WORK INSTRUCTION
Before printing, remove every picture; then print the lines below exactly, from the first line through the line containing "launch client behaviors</span></span>".

Rendered images with source text:
+-------+

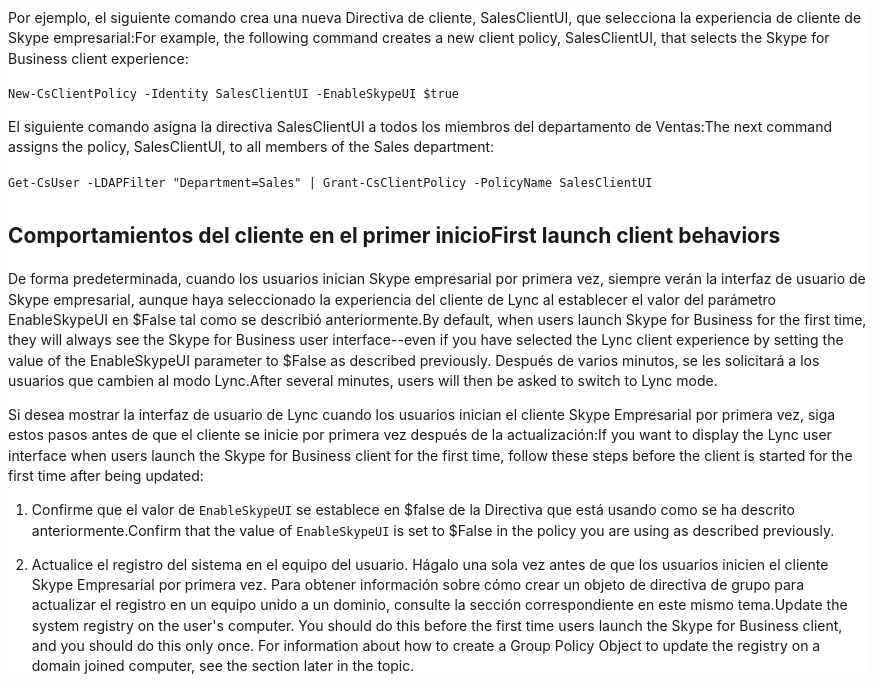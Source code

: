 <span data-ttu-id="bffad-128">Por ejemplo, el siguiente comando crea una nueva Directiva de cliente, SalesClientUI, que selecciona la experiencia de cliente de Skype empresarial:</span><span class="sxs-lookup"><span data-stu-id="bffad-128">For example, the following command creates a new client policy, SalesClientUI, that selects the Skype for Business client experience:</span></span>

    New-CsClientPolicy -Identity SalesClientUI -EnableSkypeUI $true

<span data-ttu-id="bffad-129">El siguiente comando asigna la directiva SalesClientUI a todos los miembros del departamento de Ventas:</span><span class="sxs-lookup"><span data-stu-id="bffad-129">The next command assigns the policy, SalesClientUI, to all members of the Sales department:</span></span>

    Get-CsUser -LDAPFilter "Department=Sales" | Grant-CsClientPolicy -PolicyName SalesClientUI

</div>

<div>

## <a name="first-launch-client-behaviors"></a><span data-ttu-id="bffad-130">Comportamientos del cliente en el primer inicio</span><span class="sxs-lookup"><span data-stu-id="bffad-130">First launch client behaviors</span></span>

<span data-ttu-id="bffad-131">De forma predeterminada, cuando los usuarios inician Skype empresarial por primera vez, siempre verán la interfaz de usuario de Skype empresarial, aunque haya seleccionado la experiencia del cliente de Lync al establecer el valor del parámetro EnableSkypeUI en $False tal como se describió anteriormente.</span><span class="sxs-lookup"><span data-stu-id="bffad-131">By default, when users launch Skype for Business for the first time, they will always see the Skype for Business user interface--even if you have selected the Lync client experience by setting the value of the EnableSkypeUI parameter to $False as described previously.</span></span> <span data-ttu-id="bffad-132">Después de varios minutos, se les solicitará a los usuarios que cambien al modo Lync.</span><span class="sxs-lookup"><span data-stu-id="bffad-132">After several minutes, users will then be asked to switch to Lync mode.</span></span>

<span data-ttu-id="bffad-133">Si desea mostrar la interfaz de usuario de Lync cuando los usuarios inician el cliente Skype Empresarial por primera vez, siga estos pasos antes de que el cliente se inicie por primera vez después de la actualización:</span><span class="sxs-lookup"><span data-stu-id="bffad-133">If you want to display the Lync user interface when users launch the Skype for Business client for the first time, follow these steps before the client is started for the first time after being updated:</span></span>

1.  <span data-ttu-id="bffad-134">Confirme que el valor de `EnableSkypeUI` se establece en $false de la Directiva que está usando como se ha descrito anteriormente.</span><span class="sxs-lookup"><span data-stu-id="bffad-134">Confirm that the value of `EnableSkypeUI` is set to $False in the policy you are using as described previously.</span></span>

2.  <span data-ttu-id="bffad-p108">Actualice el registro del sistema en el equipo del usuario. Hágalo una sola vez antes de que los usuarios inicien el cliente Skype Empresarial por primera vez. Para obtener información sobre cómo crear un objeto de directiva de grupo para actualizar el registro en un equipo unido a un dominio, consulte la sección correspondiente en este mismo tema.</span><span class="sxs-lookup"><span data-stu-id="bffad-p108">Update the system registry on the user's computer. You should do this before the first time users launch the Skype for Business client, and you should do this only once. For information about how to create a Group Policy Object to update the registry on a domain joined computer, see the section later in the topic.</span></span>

+-------+

REPLY TO THE EXERCISE
Source code

: <span data-ttu-id="bffad-128">Por ejemplo, el siguiente comando crea una nueva Directiva de cliente, SalesClientUI, que selecciona la experiencia de cliente de Skype empresarial:</span><span class="sxs-lookup"><span data-stu-id="bffad-128">For example, the following command creates a new client policy, SalesClientUI, that selects the Skype for Business client experience:</span></span>

    New-CsClientPolicy -Identity SalesClientUI -EnableSkypeUI $true

<span data-ttu-id="bffad-129">El siguiente comando asigna la directiva SalesClientUI a todos los miembros del departamento de Ventas:</span><span class="sxs-lookup"><span data-stu-id="bffad-129">The next command assigns the policy, SalesClientUI, to all members of the Sales department:</span></span>

    Get-CsUser -LDAPFilter "Department=Sales" | Grant-CsClientPolicy -PolicyName SalesClientUI

</div>

<div>

## <a name="first-launch-client-behaviors"></a><span data-ttu-id="bffad-130">Comportamientos del cliente en el primer inicio</span><span class="sxs-lookup"><span data-stu-id="bffad-130">First launch client behaviors</span></span>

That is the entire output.